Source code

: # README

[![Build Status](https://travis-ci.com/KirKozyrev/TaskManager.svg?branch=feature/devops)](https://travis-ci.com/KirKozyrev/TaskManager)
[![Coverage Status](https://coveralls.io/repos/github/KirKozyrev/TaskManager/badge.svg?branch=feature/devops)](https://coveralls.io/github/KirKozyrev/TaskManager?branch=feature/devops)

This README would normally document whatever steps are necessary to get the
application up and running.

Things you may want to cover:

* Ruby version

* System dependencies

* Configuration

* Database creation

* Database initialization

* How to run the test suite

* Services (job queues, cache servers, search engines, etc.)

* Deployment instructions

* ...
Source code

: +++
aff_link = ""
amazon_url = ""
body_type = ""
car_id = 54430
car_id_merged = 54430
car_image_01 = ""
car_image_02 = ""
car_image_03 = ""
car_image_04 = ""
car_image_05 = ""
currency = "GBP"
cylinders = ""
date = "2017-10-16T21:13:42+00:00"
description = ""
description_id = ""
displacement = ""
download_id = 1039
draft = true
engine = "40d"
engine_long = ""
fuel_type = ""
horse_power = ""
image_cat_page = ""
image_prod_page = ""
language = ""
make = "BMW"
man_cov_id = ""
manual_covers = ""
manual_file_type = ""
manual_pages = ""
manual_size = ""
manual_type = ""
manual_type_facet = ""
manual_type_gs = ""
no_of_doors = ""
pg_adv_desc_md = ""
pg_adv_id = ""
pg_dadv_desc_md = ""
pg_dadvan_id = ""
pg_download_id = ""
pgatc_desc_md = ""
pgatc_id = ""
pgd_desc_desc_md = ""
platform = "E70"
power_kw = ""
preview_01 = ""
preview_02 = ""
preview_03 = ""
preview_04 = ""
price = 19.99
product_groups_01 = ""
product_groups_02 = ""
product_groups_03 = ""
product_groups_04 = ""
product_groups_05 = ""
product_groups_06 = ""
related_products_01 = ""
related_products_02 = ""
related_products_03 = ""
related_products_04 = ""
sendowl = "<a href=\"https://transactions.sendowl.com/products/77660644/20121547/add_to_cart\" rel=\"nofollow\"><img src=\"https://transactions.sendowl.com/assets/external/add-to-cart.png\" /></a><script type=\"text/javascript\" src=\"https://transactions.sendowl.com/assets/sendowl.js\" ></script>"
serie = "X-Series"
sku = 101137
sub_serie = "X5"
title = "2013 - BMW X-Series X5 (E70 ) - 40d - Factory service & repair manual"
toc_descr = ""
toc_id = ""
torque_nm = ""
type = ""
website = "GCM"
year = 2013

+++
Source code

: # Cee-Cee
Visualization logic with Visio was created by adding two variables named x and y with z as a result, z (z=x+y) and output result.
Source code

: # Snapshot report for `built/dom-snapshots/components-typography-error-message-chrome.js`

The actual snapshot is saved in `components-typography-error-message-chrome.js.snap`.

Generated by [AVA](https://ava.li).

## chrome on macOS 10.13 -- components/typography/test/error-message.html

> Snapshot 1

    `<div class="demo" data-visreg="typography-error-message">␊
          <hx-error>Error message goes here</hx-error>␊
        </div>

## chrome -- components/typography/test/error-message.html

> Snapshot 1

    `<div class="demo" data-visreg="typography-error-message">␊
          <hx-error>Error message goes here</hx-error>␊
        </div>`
++++
EXERCISE BRIEF
The exact wording of every entry above should be written out again.

RESULT FOR THIS EXERCISE
Source code

: # README

[![Build Status](https://travis-ci.com/KirKozyrev/TaskManager.svg?branch=feature/devops)](https://travis-ci.com/KirKozyrev/TaskManager)
[![Coverage Status](https://coveralls.io/repos/github/KirKozyrev/TaskManager/badge.svg?branch=feature/devops)](https://coveralls.io/github/KirKozyrev/TaskManager?branch=feature/devops)

This README would normally document whatever steps are necessary to get the
application up and running.

Things you may want to cover:

* Ruby version

* System dependencies

* Configuration

* Database creation

* Database initialization

* How to run the test suite

* Services (job queues, cache servers, search engines, etc.)

* Deployment instructions

* ...
Source code

: +++
aff_link = ""
amazon_url = ""
body_type = ""
car_id = 54430
car_id_merged = 54430
car_image_01 = ""
car_image_02 = ""
car_image_03 = ""
car_image_04 = ""
car_image_05 = ""
currency = "GBP"
cylinders = ""
date = "2017-10-16T21:13:42+00:00"
description = ""
description_id = ""
displacement = ""
download_id = 1039
draft = true
engine = "40d"
engine_long = ""
fuel_type = ""
horse_power = ""
image_cat_page = ""
image_prod_page = ""
language = ""
make = "BMW"
man_cov_id = ""
manual_covers = ""
manual_file_type = ""
manual_pages = ""
manual_size = ""
manual_type = ""
manual_type_facet = ""
manual_type_gs = ""
no_of_doors = ""
pg_adv_desc_md = ""
pg_adv_id = ""
pg_dadv_desc_md = ""
pg_dadvan_id = ""
pg_download_id = ""
pgatc_desc_md = ""
pgatc_id = ""
pgd_desc_desc_md = ""
platform = "E70"
power_kw = ""
preview_01 = ""
preview_02 = ""
preview_03 = ""
preview_04 = ""
price = 19.99
product_groups_01 = ""
product_groups_02 = ""
product_groups_03 = ""
product_groups_04 = ""
product_groups_05 = ""
product_groups_06 = ""
related_products_01 = ""
related_products_02 = ""
related_products_03 = ""
related_products_04 = ""
sendowl = "<a href=\"https://transactions.sendowl.com/products/77660644/20121547/add_to_cart\" rel=\"nofollow\"><img src=\"https://transactions.sendowl.com/assets/external/add-to-cart.png\" /></a><script type=\"text/javascript\" src=\"https://transactions.sendowl.com/assets/sendowl.js\" ></script>"
serie = "X-Series"
sku = 101137
sub_serie = "X5"
title = "2013 - BMW X-Series X5 (E70 ) - 40d - Factory service & repair manual"
toc_descr = ""
toc_id = ""
torque_nm = ""
type = ""
website = "GCM"
year = 2013

+++
Source code

: # Cee-Cee
Visualization logic with Visio was created by adding two variables named x and y with z as a result, z (z=x+y) and output result.
Source code

: # Snapshot report for `built/dom-snapshots/components-typography-error-message-chrome.js`

The actual snapshot is saved in `components-typography-error-message-chrome.js.snap`.

Generated by [AVA](https://ava.li).

## chrome on macOS 10.13 -- components/typography/test/error-message.html

> Snapshot 1

    `<div class="demo" data-visreg="typography-error-message">␊
          <hx-error>Error message goes here</hx-error>␊
        </div>

## chrome -- components/typography/test/error-message.html

> Snapshot 1

    `<div class="demo" data-visreg="typography-error-message">␊
          <hx-error>Error message goes here</hx-error>␊
        </div>`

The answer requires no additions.